Depersonalization Support Forum banner
1 - 8 of 8 Posts

· Registered
Joined
·
9 Posts
Discussion Starter · #1 ·
I've been dealing with DPDR for a few months now. It got so intense that I started questioning reality and my senses. I'm trying to trust my vision even when everything looks so alien to me. It's so hard and I'm frustrated because deep down I know the truth. I'm always scared I'm doing this to myself and I don't remember how to be okay and just exist like I used to.
 

· Registered
Joined
·
13 Posts
I feel the exact same way Daisy, I literally have no idea when I will feel like my normal self again, i’ve been in this weird state of dpdr for many months now too the main cause i think for me was extreme stress, OCD, and anxiety. One thing to focus on is self care because it helps you to reconnect with your self more and relax
 

· Registered
Joined
·
9 Posts
Discussion Starter · #3 ·
I feel the exact same way Daisy, I literally have no idea when I will feel like my normal self again, i’ve been in this weird state of dpdr for many months now too the main cause i think for me was extreme stress, OCD, and anxiety. One thing to focus on is self care because it helps you to reconnect with your self more and relax
Thanks for that advice. I think what's most frustrating are the thoughts that come up questioning reality. They feel so real. I intellectually know they're not the truth. The harder I fight or force it the worse it gets
 

· Registered
Joined
·
3 Posts
I’m having the same thing but I still feel like it’s something more then derealization and I’m genuinely scared, I feel weightless and hollow and I keep questioning if I exist or not because this doesn’t make sense! Sometimes I’m more calm but the feelings don’t go away, very single day it just gets worse and worse and I don’t know where I’m actually going it feels like I’m going down a bottomless pit and nobody else can relate. I keep feeling more and more disconnected with reality by the day! And in a way my mind feels like infinity! Can a brain actually do something like this?
 

· Registered
Joined
·
125 Posts
I've been dealing with DPDR for a few months now. It got so intense that I started questioning reality and my senses. I'm trying to trust my vision even when everything looks so alien to me. It's so hard and I'm frustrated because deep down I know the truth. I'm always scared I'm doing this to myself and I don't remember how to be okay and just exist like I used to.
You're not alone by far...
For 8 days, I have been questioning my surroundings; it's like I'm in a thick fog.
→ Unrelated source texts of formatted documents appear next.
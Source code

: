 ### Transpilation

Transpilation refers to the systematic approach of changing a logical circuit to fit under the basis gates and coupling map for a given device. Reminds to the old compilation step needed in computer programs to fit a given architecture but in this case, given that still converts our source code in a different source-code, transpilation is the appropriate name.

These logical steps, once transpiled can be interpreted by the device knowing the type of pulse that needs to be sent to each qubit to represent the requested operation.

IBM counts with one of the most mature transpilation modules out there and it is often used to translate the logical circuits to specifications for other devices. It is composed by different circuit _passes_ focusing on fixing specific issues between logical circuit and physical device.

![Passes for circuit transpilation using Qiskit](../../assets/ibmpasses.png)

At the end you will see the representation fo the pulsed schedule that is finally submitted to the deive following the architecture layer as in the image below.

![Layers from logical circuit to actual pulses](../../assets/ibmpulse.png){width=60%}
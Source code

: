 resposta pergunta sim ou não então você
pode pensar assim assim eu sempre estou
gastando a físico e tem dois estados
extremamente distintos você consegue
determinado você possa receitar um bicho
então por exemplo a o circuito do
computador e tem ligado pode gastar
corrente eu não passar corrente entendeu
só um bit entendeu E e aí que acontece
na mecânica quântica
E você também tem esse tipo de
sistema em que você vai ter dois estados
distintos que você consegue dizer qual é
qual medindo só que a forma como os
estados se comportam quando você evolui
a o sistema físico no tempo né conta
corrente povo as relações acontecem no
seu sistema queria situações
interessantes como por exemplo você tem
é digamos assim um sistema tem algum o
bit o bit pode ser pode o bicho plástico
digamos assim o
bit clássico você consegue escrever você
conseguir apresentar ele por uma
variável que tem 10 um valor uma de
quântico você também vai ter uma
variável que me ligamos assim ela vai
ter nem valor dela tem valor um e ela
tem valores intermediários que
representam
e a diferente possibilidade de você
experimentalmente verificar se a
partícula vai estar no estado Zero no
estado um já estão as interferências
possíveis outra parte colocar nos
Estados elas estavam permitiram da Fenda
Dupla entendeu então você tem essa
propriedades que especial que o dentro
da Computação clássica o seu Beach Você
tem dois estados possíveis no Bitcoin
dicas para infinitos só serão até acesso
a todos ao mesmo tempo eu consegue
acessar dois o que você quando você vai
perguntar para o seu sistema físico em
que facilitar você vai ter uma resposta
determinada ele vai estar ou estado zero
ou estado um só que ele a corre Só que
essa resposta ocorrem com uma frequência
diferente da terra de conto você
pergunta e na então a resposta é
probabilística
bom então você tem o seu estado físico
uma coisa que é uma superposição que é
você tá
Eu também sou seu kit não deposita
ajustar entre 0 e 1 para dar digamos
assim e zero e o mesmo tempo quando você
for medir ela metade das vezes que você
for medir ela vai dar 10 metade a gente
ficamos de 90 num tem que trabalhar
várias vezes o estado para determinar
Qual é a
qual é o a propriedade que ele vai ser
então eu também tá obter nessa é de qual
I was outside today, and everything looked so bleak and bleh. I had no emotion whatsoever. It was scary.

A few days ago, I started to go in depersonalization mode: felt like I was sitting behind my eyes.

I hope you get better soon.
 

· Registered
Joined
·
125 Posts
I’m having the same thing but I still feel like it’s something more then derealization and I’m genuinely scared, I feel weightless and hollow and I keep questioning if I exist or not because this doesn’t make sense! Sometimes I’m more calm but the feelings don’t go away, very single day it just gets worse and worse and I don’t know where I’m actually going it feels like I’m going down a bottomless pit and nobody else can relate. I keep feeling more and more disconnected with reality by the day! And in a way my mind feels like infinity! Can a brain actually do something like this?
Everything you stated resonates with me.

All of it.
 

· Registered
Joined
·
15 Posts
Ehh I have been feeling the same exact thing… I just feel like I’m watching someone else’s life thru the screen aka my eyes… I keep questioning reality and I found this forum couple days ago and I’m glad I’m not alone but I still feel alone. I’m scared and I get such a bad panic attacks I can literally be sitting in my car and out of nowhere my brain starts questioning what is going on and I start going crazy and I just wanna ran out of my car but I can’t cus I’m standing in traffic so I’m here sitting numb and scared because I just feel like this is all a dream.
 

· Registered
Joined
·
5 Posts
I've been dealing with DPDR for a few months now. It got so intense that I started questioning reality and my senses. I'm trying to trust my vision even when everything looks so alien to me. It's so hard and I'm frustrated because deep down I know the truth. I'm always scared I'm doing this to myself and I don't remember how to be okay and just exist like I used to.
i feel the exact same as you please never think you’re alone in feeling like this. I find it so hard to remember how to just exist and live like I used to and I’ve had this for a couple months now.